Explorations in Black Leadership

Co-Directed by Phyllis Leffler & Julian Bond

Education: Shifts

BOND: How does Stanford enter the picture?

OGLETREE: Purely by accident, purely by accident. I graduated from high school in 1971. The trip to Washington was 1970. In my junior year, Miss Jackson was my counselor. She had gone to Stanford. And she called me and said, "Charles, you should start thinking about college. You're doing very well. I'd like you to consider applying to some colleges and now is the time." And I said, "Well, I'm going to apply to Merced Community College, and I'm going to apply to -- I think, I might apply to Occidental, I read a brochure. It looks like a beautiful campus."

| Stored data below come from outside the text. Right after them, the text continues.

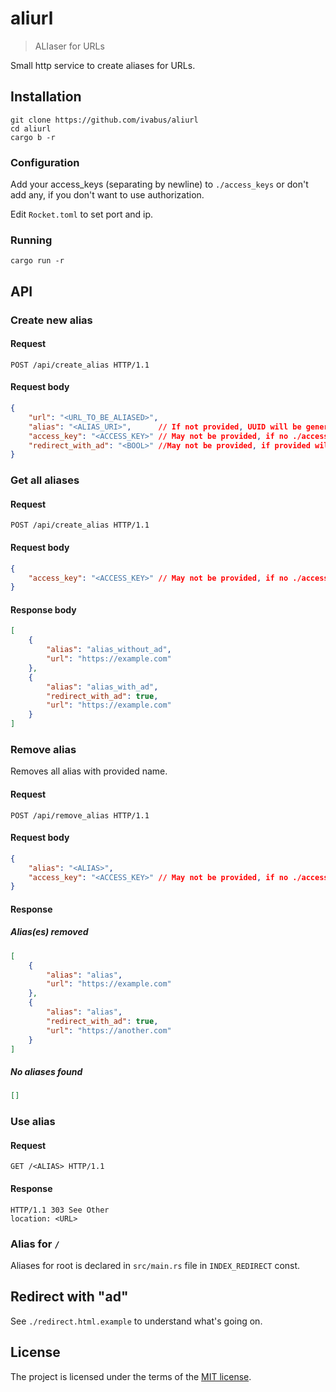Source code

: # aliurl

> ALIaser for URLs

Small http service to create aliases for URLs.

## Installation

```shell
git clone https://github.com/ivabus/aliurl
cd aliurl
cargo b -r
```

### Configuration

Add your access_keys (separating by newline) to `./access_keys` or don't add any, if you don't want to use authorization.

Edit `Rocket.toml` to set port and ip.

### Running

```shell
cargo run -r
```

## API

### Create new alias

#### Request

```http request
POST /api/create_alias HTTP/1.1
```

#### Request body

```json
{
    "url": "<URL_TO_BE_ALIASED>",
    "alias": "<ALIAS_URI>",      // If not provided, UUID will be generated
    "access_key": "<ACCESS_KEY>" // May not be provided, if no ./access_keys file
    "redirect_with_ad": "<BOOL>" //May not be provided, if provided will use ./redirect.html
}
```

### Get all aliases

#### Request

```http request
POST /api/create_alias HTTP/1.1
```

#### Request body

```json
{
    "access_key": "<ACCESS_KEY>" // May not be provided, if no ./access_keys file
}
```

#### Response body

```json
[
    {
        "alias": "alias_without_ad",
        "url": "https://example.com"
    },
    {
        "alias": "alias_with_ad",
        "redirect_with_ad": true,
        "url": "https://example.com"
    }
]
```

### Remove alias

Removes all alias with provided name.

#### Request

```http request
POST /api/remove_alias HTTP/1.1
```

#### Request body

```json
{
    "alias": "<ALIAS>",
    "access_key": "<ACCESS_KEY>" // May not be provided, if no ./access_keys file
}
```

#### Response

##### Alias(es) removed

```json
[
    {
        "alias": "alias",
        "url": "https://example.com"
    },
    {
        "alias": "alias",
        "redirect_with_ad": true,
        "url": "https://another.com"
    }
]
```

##### No aliases found

```json
[]
```

### Use alias

#### Request

```http request
GET /<ALIAS> HTTP/1.1
```
#### Response

```http request
HTTP/1.1 303 See Other
location: <URL>
```

### Alias for `/`

Aliases for root is declared in `src/main.rs` file in `INDEX_REDIRECT` const.

## Redirect with "ad"

See `./redirect.html.example` to understand what's going on.

## License

The project is licensed under the terms of the [MIT license](./LICENSE).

And she said, "No, no. You could do better than that. You should apply to, at least Stanford, which is a great college." And I said, "Stanford? You know, I don't want to go all the way back to Connecticut." It was very cold back there. I wanted to stay home. And she looked at me, and then she started laughing. She said "Stanford's not in Connecticut, you fool. It's in California." I was embarrassed. I didn't know that Stanford existed. I'd heard of Harvard.

BOND: Yeah.

OGLETREE: I'd heard of Howard. But Stanford University was nowhere on my radar screen. There was no one that I knew that had gone there or that would go there. And there clearly had not been any African Americans in my community who had gone to a college like that. So, she embarrassed me into actually going to visit Stanford, and I did.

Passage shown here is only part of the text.